Aim of the task.
Return only the lines of the listing below that run from the line with "- 104.16.133.229" through the line with "## 3. Check", both ends included, exactly as written.

Data shown.
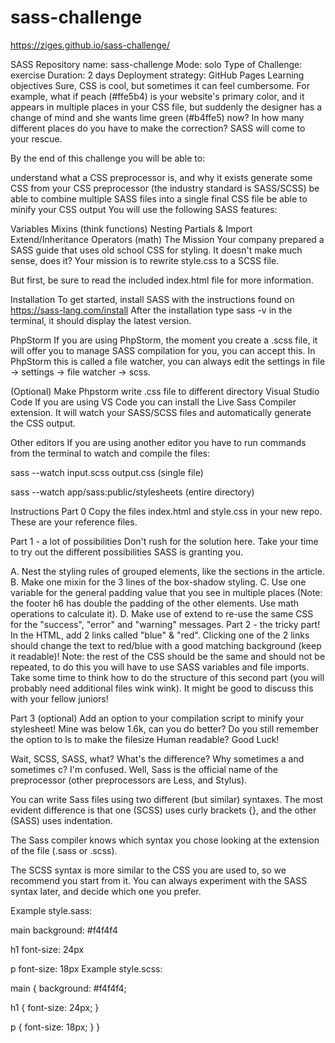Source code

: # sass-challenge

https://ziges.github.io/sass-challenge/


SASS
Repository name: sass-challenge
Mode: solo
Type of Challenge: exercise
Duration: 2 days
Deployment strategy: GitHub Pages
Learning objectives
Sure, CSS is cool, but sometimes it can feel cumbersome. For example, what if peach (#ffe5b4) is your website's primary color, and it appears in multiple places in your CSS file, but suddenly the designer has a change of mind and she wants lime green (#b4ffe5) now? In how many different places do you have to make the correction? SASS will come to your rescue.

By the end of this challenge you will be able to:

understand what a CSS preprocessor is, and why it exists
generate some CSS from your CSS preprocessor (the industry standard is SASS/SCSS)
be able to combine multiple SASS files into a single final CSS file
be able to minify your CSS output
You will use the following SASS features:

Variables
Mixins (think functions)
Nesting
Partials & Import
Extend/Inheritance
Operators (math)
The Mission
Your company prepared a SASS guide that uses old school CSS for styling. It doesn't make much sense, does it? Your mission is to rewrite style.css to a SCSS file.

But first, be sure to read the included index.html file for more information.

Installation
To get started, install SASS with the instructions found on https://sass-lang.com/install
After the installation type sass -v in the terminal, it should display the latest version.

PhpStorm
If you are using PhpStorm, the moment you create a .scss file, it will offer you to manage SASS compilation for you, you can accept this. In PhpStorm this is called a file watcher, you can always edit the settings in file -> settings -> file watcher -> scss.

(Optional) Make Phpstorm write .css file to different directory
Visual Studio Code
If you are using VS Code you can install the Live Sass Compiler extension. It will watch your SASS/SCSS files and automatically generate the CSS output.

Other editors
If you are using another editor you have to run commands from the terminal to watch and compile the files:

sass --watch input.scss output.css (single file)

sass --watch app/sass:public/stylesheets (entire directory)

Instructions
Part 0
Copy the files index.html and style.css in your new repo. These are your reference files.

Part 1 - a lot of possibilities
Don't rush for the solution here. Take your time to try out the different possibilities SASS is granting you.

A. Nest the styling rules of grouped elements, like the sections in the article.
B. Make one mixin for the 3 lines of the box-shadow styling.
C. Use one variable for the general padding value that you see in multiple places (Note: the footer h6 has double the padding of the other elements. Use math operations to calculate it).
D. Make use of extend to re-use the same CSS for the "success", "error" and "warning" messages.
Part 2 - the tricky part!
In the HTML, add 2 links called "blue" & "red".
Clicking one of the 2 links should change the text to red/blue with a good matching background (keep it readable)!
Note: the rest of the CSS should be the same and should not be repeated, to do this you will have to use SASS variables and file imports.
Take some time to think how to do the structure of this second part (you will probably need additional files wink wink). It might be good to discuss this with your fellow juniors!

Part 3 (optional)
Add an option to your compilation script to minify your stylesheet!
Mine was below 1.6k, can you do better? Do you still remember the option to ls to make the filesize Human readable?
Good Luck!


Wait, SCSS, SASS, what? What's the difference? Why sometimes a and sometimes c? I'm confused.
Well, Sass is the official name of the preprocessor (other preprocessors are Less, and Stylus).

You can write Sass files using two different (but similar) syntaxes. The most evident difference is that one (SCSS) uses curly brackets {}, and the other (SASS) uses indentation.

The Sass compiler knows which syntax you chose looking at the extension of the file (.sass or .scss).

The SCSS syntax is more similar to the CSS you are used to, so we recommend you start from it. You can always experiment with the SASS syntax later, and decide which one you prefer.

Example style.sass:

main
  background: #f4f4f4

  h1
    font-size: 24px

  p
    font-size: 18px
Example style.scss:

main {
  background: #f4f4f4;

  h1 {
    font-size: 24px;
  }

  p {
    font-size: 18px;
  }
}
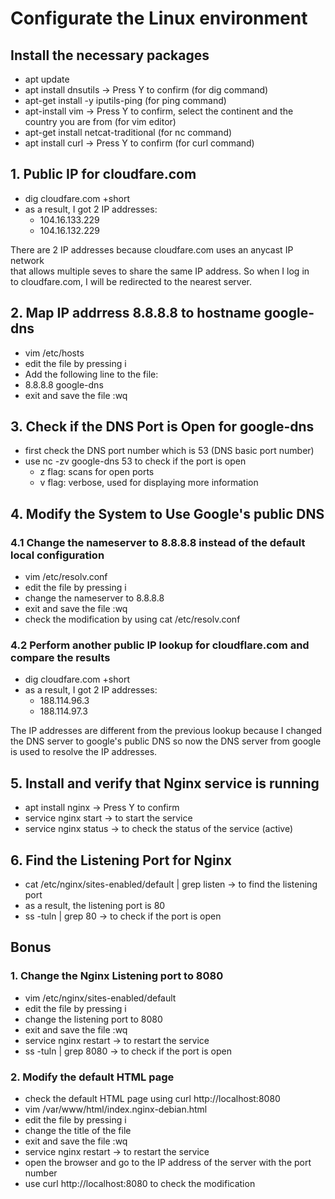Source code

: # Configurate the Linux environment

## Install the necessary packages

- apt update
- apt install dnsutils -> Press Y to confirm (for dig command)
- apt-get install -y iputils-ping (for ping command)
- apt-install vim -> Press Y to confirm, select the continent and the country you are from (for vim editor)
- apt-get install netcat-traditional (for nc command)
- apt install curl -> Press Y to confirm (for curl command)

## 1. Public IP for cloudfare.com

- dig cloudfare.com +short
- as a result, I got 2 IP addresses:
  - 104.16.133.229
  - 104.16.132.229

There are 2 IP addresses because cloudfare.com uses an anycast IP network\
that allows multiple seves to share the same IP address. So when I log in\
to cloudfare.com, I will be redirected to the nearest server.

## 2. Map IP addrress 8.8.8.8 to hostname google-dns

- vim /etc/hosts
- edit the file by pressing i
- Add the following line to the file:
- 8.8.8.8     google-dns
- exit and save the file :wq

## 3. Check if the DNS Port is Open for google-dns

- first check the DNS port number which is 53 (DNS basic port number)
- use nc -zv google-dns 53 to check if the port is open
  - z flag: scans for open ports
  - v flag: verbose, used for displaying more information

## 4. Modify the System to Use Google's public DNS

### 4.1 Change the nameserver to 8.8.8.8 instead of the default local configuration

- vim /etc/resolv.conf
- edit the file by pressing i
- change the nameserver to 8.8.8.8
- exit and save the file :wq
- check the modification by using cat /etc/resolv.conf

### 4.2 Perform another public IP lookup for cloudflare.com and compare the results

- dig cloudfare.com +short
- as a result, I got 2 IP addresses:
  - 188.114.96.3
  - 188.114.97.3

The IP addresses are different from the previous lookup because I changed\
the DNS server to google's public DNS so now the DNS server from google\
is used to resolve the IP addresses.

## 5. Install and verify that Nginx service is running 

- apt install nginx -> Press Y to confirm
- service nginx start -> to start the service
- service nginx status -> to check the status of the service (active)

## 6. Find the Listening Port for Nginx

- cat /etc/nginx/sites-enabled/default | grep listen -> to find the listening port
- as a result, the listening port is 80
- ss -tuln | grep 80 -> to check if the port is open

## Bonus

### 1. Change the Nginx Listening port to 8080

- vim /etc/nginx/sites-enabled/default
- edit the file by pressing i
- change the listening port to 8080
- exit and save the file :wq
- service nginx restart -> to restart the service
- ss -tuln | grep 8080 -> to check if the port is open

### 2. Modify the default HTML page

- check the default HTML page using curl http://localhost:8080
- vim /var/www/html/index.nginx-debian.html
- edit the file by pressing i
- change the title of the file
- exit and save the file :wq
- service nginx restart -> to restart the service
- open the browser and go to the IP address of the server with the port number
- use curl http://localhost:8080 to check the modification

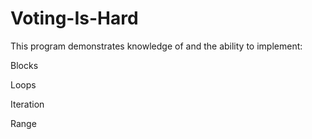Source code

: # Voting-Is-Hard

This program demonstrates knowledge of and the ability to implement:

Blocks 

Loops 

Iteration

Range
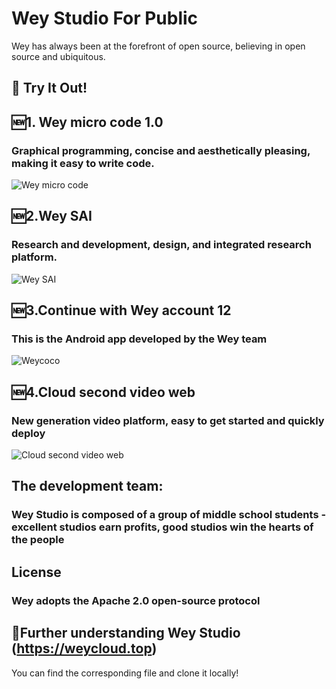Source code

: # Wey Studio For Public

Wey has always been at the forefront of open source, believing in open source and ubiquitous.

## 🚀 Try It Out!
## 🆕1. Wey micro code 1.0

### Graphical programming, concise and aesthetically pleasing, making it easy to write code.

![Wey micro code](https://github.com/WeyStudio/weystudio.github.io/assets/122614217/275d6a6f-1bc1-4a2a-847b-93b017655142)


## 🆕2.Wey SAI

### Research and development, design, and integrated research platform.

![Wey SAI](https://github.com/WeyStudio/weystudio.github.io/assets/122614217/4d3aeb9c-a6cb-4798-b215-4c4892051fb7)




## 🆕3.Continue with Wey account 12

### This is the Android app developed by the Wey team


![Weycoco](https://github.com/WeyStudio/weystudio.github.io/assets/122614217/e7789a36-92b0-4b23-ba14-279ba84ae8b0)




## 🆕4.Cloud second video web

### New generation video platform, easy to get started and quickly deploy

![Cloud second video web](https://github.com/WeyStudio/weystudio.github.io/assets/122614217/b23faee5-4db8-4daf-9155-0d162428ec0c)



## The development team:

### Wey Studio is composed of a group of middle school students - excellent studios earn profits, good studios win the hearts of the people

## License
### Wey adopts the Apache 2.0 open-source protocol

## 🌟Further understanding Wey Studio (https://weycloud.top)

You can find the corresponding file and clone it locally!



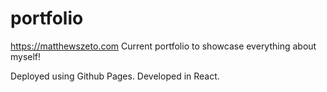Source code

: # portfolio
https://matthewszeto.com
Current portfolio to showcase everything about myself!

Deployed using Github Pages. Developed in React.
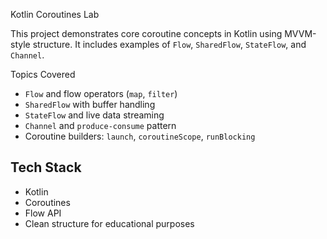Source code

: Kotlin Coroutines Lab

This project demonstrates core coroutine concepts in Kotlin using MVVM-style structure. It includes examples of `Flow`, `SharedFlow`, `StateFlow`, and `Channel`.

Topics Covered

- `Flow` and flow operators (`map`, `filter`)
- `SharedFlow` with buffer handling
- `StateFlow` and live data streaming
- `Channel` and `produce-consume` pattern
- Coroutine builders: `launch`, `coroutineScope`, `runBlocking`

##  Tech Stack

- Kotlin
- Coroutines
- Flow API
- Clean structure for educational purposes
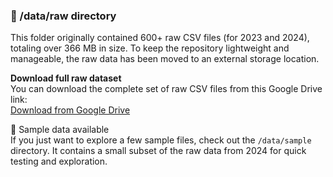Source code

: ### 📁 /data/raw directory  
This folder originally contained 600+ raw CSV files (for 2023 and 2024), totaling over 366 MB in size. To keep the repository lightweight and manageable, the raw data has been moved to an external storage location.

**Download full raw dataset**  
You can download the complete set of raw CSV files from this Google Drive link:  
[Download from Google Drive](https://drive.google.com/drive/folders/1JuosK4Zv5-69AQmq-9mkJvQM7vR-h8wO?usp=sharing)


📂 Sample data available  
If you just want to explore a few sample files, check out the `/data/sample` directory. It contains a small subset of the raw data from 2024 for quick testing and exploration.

Answer section.
  - 104.16.133.229
  - 104.16.132.229

There are 2 IP addresses because cloudfare.com uses an anycast IP network\
that allows multiple seves to share the same IP address. So when I log in\
to cloudfare.com, I will be redirected to the nearest server.

## 2. Map IP addrress 8.8.8.8 to hostname google-dns

- vim /etc/hosts
- edit the file by pressing i
- Add the following line to the file:
- 8.8.8.8     google-dns
- exit and save the file :wq

## 3. Check if the DNS Port is Open for google-dns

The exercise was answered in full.